Clavering LiDAR base

The castle platform which is entirely man-made is surrounded on all sides by imposing moated defences c4m deep and sits in the valley of the river Stort which evidence suggests witnessed significant diversion and management  of its river system to accommodate the estate.

Resistivity Survey of Clavering Castle Platform, copyright Warboys Archaeology

Geophysical survey suggests structures occupying twin courtyards once existed spanning across the sub-rectangular platform which measures c100m x 60m. The Castle platform abuts the parish churchyard to its south. Here further geophysical survey suggests the location of the now ‘lost’ chapel of St John the Evangelist which bore witness to Edward the Confessor’s aforementioned ‘Miracle of the Ring’. The twin courtyards appear connected to one another by an entrance court which issued out onto a bridged crossing of the moat connecting the castle with the family chapel where the alleged miracle occurred. It is suspected the geophysical evidence primarily relates to the powerful Neville family’s reconstruction of the castle site in the later 14th century, although some more ephemeral readings hint at the presence of earlier structures.

The Nevilles were arguably the most powerful baronial family in England during the 15th century and were through their marriage alliances with the Plantagenet royal family at the forefront of the dynastic conflicts now known as the Wars of the Roses. Clavering was selected by the Nevilles as their southern caput, these notorious northern lords presiding over their lordship and hundred of Clavering lying just a day’s ride from London. Clavering castle was successively held by the Neville Earls of Westmorland, Richard Earl of Salisbury, Richard Earl of Warwick and, through his Neville wife, George Duke of Clarence, the executed brother of the Yorkist kings Edward IV and Richard III. With the fall of the house of Neville the castle was seized by the Crown and stayed a crown possession until it was granted back to effectively the last Neville lord of Clavering – Margaret Pole, Countess of Salisbury (1473-1541) Though she refurbished elements of the castle and chapel in the 1520’s, as a devout Catholic and one of the last surviving scions of the Plantagenet royal family she too was executed on the orders of Henry VIII in 1541.

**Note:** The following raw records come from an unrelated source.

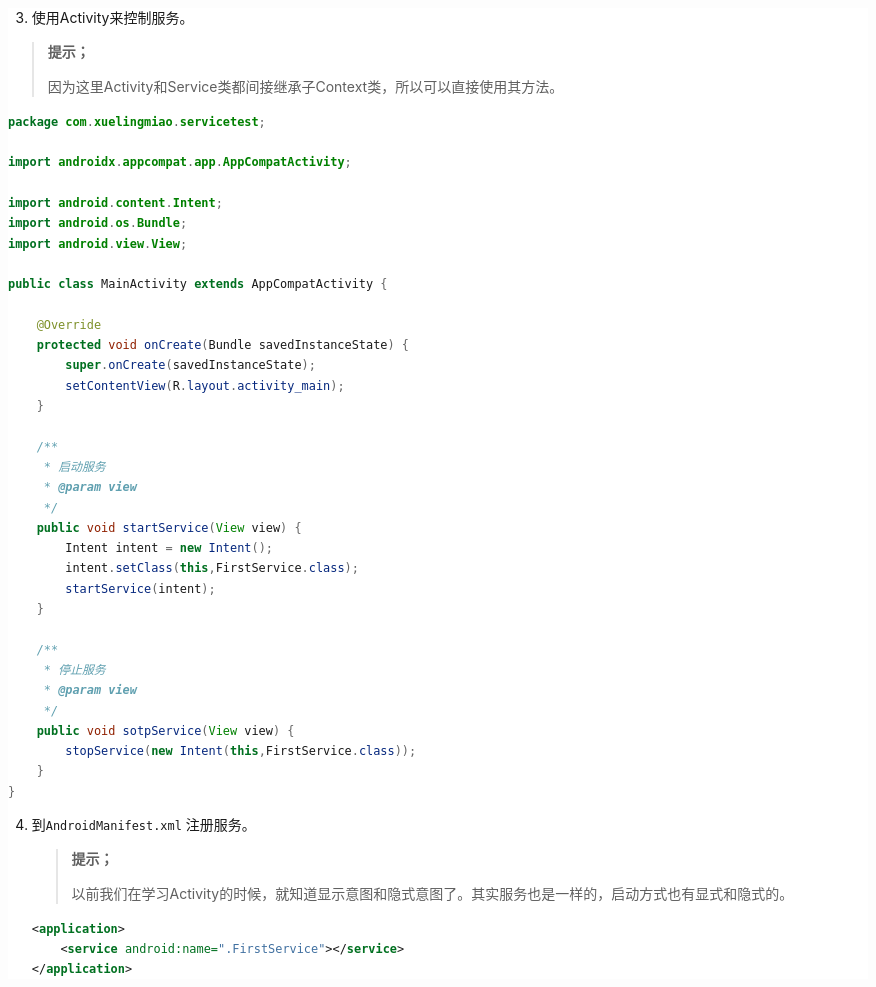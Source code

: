    

3.  使用Activity来控制服务。

   >**提示；**
   >
   >​	因为这里Activity和Service类都间接继承子Context类，所以可以直接使用其方法。

   ```java
   package com.xuelingmiao.servicetest;
   
   import androidx.appcompat.app.AppCompatActivity;
   
   import android.content.Intent;
   import android.os.Bundle;
   import android.view.View;
   
   public class MainActivity extends AppCompatActivity {
   
       @Override
       protected void onCreate(Bundle savedInstanceState) {
           super.onCreate(savedInstanceState);
           setContentView(R.layout.activity_main);
       }
   
       /**
        * 启动服务
        * @param view
        */
       public void startService(View view) {
           Intent intent = new Intent();
           intent.setClass(this,FirstService.class);
           startService(intent);
       }
   
       /**
        * 停止服务
        * @param view
        */
       public void sotpService(View view) {
           stopService(new Intent(this,FirstService.class));
       }
   }
   ```

4. 到`AndroidManifest.xml` 注册服务。

   > **提示；**
   >
   > 以前我们在学习Activity的时候，就知道显示意图和隐式意图了。其实服务也是一样的，启动方式也有显式和隐式的。

   ```xml
   <application>
       <service android:name=".FirstService"></service>
   </application>
   ```
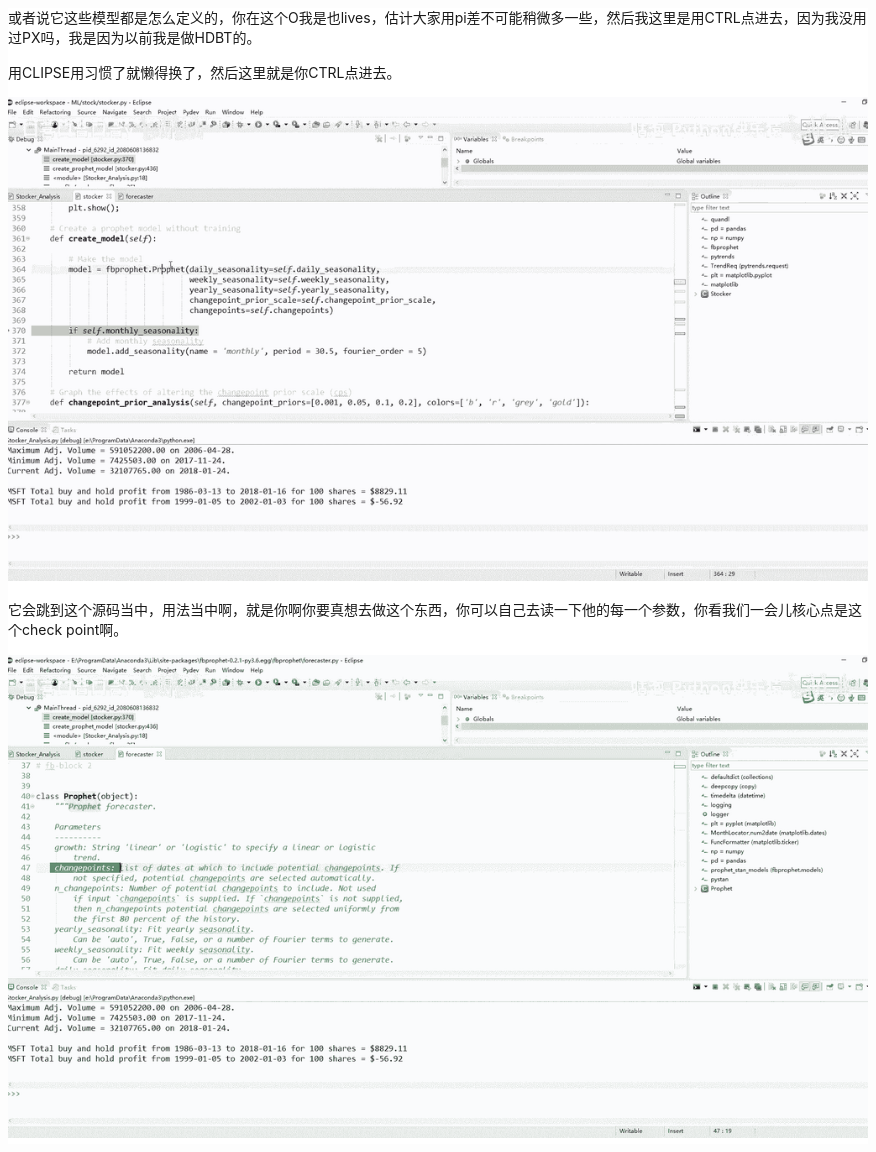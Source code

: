 或者说它这些模型都是怎么定义的，你在这个O我是也lives，估计大家用pi差不可能稍微多一些，然后我这里是用CTRL点进去，因为我没用过PX吗，我是因为以前我是做HDBT的。

用CLIPSE用习惯了就懒得换了，然后这里就是你CTRL点进去。

![](img/d63aeb72f685058557484a0f90e849e5_25.png)

它会跳到这个源码当中，用法当中啊，就是你啊你要真想去做这个东西，你可以自己去读一下他的每一个参数，你看我们一会儿核心点是这个check point啊。



![](img/d63aeb72f685058557484a0f90e849e5_27.png)
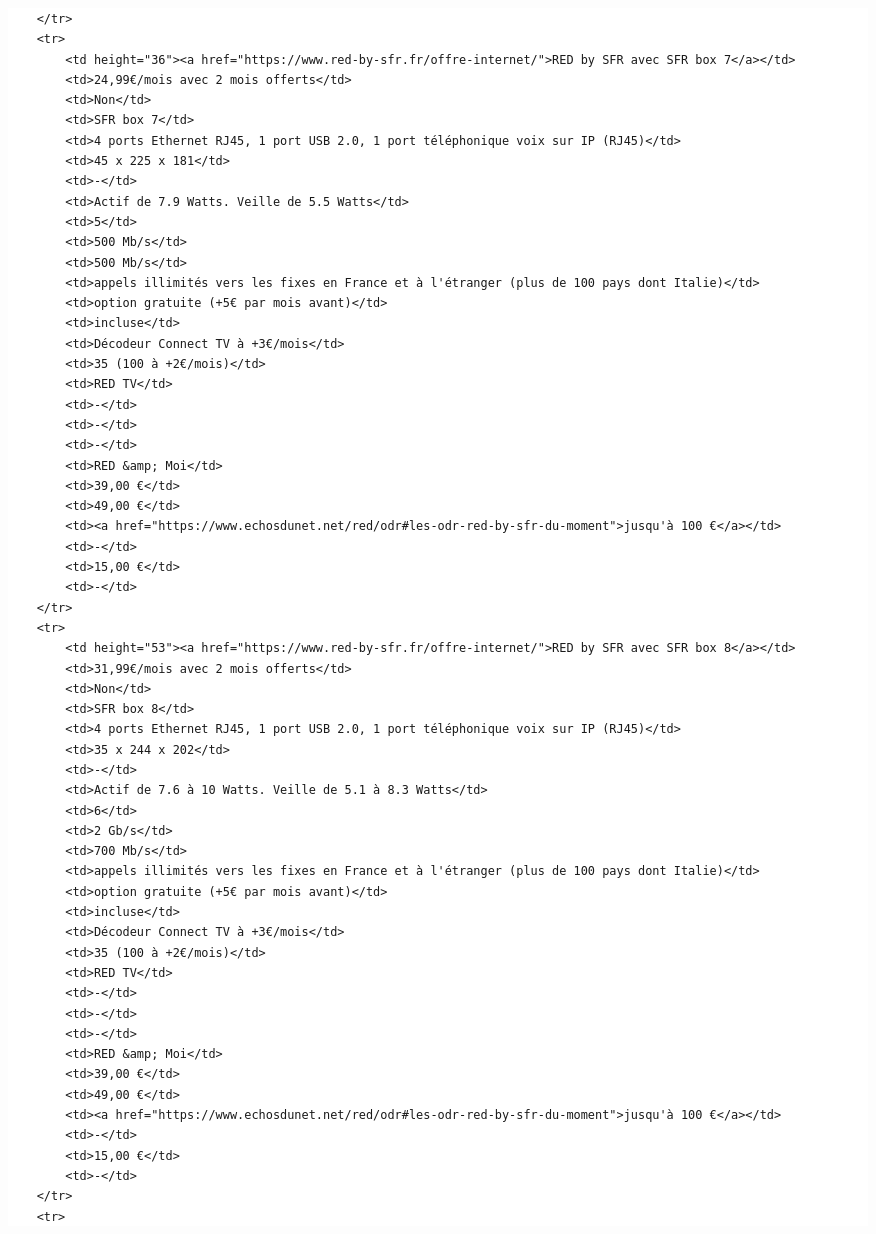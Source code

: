 		</tr>
		<tr>
			<td height="36"><a href="https://www.red-by-sfr.fr/offre-internet/">RED by SFR avec SFR box 7</a></td>
			<td>24,99€/mois avec 2 mois offerts</td>
			<td>Non</td>
			<td>SFR box 7</td>
			<td>4 ports Ethernet RJ45, 1 port USB 2.0, 1 port téléphonique voix sur IP (RJ45)</td>
			<td>45 x 225 x 181</td>
			<td>-</td>
			<td>Actif de 7.9 Watts. Veille de 5.5 Watts</td>
			<td>5</td>
			<td>500 Mb/s</td>
			<td>500 Mb/s</td>
			<td>appels illimités vers les fixes en France et à l'étranger (plus de 100 pays dont Italie)</td>
			<td>option gratuite (+5€ par mois avant)</td>
			<td>incluse</td>
			<td>Décodeur Connect TV à +3€/mois</td>
			<td>35 (100 à +2€/mois)</td>
			<td>RED TV</td>
			<td>-</td>
			<td>-</td>
			<td>-</td>
			<td>RED &amp; Moi</td>
			<td>39,00 €</td>
			<td>49,00 €</td>
			<td><a href="https://www.echosdunet.net/red/odr#les-odr-red-by-sfr-du-moment">jusqu'à 100 €</a></td>
			<td>-</td>
			<td>15,00 €</td>
			<td>-</td>
		</tr>
		<tr>
			<td height="53"><a href="https://www.red-by-sfr.fr/offre-internet/">RED by SFR avec SFR box 8</a></td>
			<td>31,99€/mois avec 2 mois offerts</td>
			<td>Non</td>
			<td>SFR box 8</td>
			<td>4 ports Ethernet RJ45, 1 port USB 2.0, 1 port téléphonique voix sur IP (RJ45)</td>
			<td>35 x 244 x 202</td>
			<td>-</td>
			<td>Actif de 7.6 à 10 Watts. Veille de 5.1 à 8.3 Watts</td>
			<td>6</td>
			<td>2 Gb/s</td>
			<td>700 Mb/s</td>
			<td>appels illimités vers les fixes en France et à l'étranger (plus de 100 pays dont Italie)</td>
			<td>option gratuite (+5€ par mois avant)</td>
			<td>incluse</td>
			<td>Décodeur Connect TV à +3€/mois</td>
			<td>35 (100 à +2€/mois)</td>
			<td>RED TV</td>
			<td>-</td>
			<td>-</td>
			<td>-</td>
			<td>RED &amp; Moi</td>
			<td>39,00 €</td>
			<td>49,00 €</td>
			<td><a href="https://www.echosdunet.net/red/odr#les-odr-red-by-sfr-du-moment">jusqu'à 100 €</a></td>
			<td>-</td>
			<td>15,00 €</td>
			<td>-</td>
		</tr>
		<tr>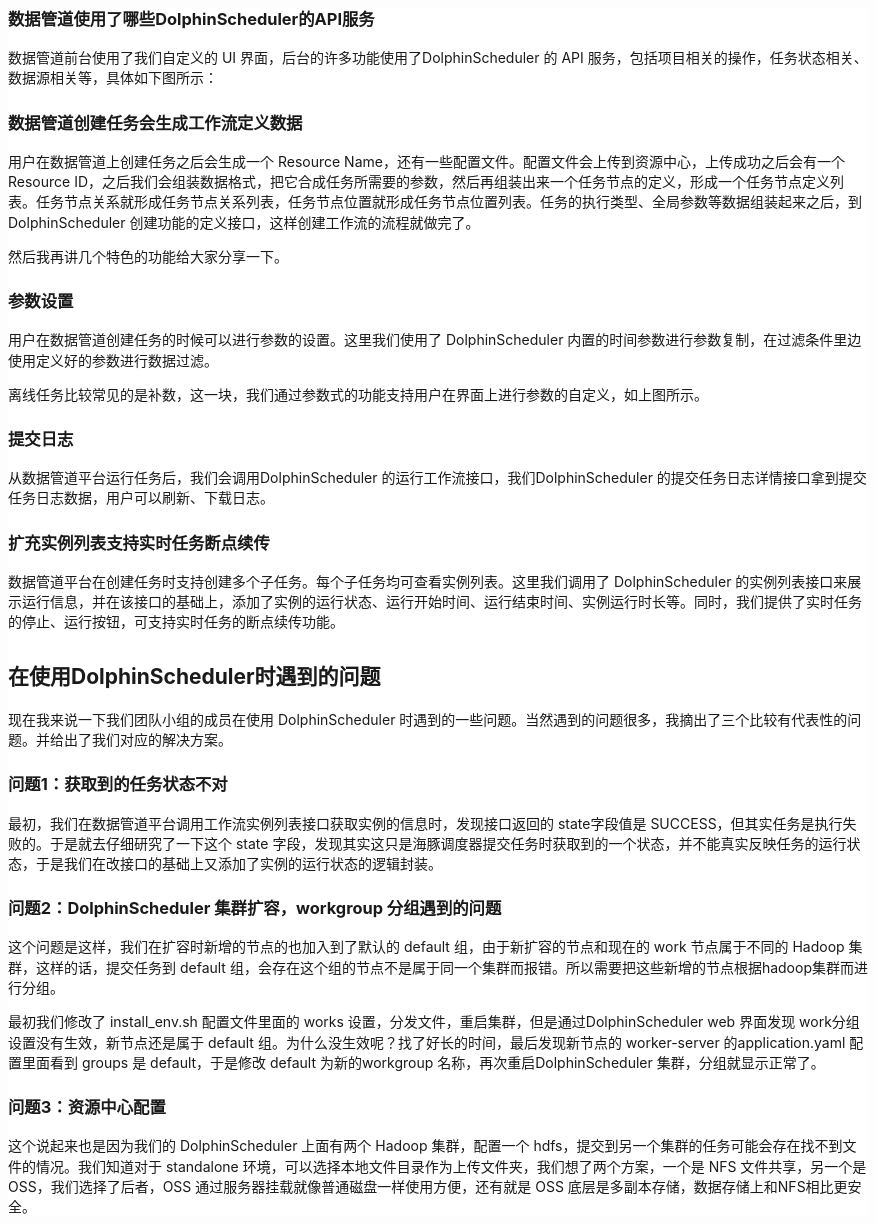 ### 数据管道使用了哪些DolphinScheduler的API服务

数据管道前台使用了我们自定义的 UI 界面，后台的许多功能使用了DolphinScheduler 的 API 服务，包括项目相关的操作，任务状态相关、数据源相关等，具体如下图所示：



### 数据管道创建任务会生成工作流定义数据

用户在数据管道上创建任务之后会生成一个 Resource Name，还有一些配置文件。配置文件会上传到资源中心，上传成功之后会有一个Resource ID，之后我们会组装数据格式，把它合成任务所需要的参数，然后再组装出来一个任务节点的定义，形成一个任务节点定义列表。任务节点关系就形成任务节点关系列表，任务节点位置就形成任务节点位置列表。任务的执行类型、全局参数等数据组装起来之后，到 DolphinScheduler 创建功能的定义接口，这样创建工作流的流程就做完了。

然后我再讲几个特色的功能给大家分享一下。

### 参数设置

用户在数据管道创建任务的时候可以进行参数的设置。这里我们使用了 DolphinScheduler 内置的时间参数进行参数复制，在过滤条件里边使用定义好的参数进行数据过滤。



离线任务比较常见的是补数，这一块，我们通过参数式的功能支持用户在界面上进行参数的自定义，如上图所示。

### 提交日志

从数据管道平台运行任务后，我们会调用DolphinScheduler 的运行工作流接口，我们DolphinScheduler 的提交任务日志详情接口拿到提交任务日志数据，用户可以刷新、下载日志。



### 扩充实例列表支持实时任务断点续传

数据管道平台在创建任务时支持创建多个子任务。每个子任务均可查看实例列表。这里我们调用了 DolphinScheduler 的实例列表接口来展示运行信息，并在该接口的基础上，添加了实例的运行状态、运行开始时间、运行结束时间、实例运行时长等。同时，我们提供了实时任务的停止、运行按钮，可支持实时任务的断点续传功能。



## 在使用DolphinScheduler时遇到的问题

现在我来说一下我们团队小组的成员在使用 DolphinScheduler 时遇到的一些问题。当然遇到的问题很多，我摘出了三个比较有代表性的问题。并给出了我们对应的解决方案。

### 问题1：获取到的任务状态不对

最初，我们在数据管道平台调用工作流实例列表接口获取实例的信息时，发现接口返回的 state字段值是 SUCCESS，但其实任务是执行失败的。于是就去仔细研究了一下这个 state 字段，发现其实这只是海豚调度器提交任务时获取到的一个状态，并不能真实反映任务的运行状态，于是我们在改接口的基础上又添加了实例的运行状态的逻辑封装。

### 问题2：DolphinScheduler 集群扩容，workgroup 分组遇到的问题

这个问题是这样，我们在扩容时新增的节点的也加入到了默认的 default 组，由于新扩容的节点和现在的 work 节点属于不同的 Hadoop 集群，这样的话，提交任务到 default 组，会存在这个组的节点不是属于同一个集群而报错。所以需要把这些新增的节点根据hadoop集群而进行分组。

最初我们修改了 install_env.sh 配置文件里面的 works 设置，分发文件，重启集群，但是通过DolphinScheduler web 界面发现 work分组设置没有生效，新节点还是属于 default 组。为什么没生效呢？找了好长的时间，最后发现新节点的 worker-server 的application.yaml 配置里面看到 groups 是 default，于是修改 default 为新的workgroup 名称，再次重启DolphinScheduler 集群，分组就显示正常了。

### 问题3：资源中心配置

这个说起来也是因为我们的 DolphinScheduler 上面有两个 Hadoop 集群，配置一个 hdfs，提交到另一个集群的任务可能会存在找不到文件的情况。我们知道对于 standalone 环境，可以选择本地文件目录作为上传文件夹，我们想了两个方案，一个是 NFS 文件共享，另一个是 OSS，我们选择了后者，OSS 通过服务器挂载就像普通磁盘一样使用方便，还有就是 OSS 底层是多副本存储，数据存储上和NFS相比更安全。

Beneath the levels denoting the Neville tenure of the lordship, archaeologists are hopeful of encountering earlier evidence of the de Clavering and FitzWymarc occupation of the castle. The de Claverings were, like the Nevilles, powerful lords of the north who feature extensively as Magna Carta sureties and later campaigning knights under Edward I and Edward II. With Robert FitzWymarc (c1030-1075) we return to the pre-conquest evidence that promises to push the history of the site back a thousand years to the dying days of Anglo-Saxon England.

Clavering Castle Platform looking east, copyright Simon Coxall

This summer’s excavations will initially focus upon the key area around the entrance court connecting the castle platform with the adjacent churchyard. Such will seek to explore the entrance court and bridged crossing, the various phases involved in their construction, the materials used and its status, whilst testing the geophysical responses.

Digging deeper still, in the same key area archaeologists are hopeful of exploring the earliest evidence for the construction of the castle platform as revealed by the layers underlying the later medieval structures on site. In doing so fresh light will be shone upon the earliest days of castle construction in medieval England.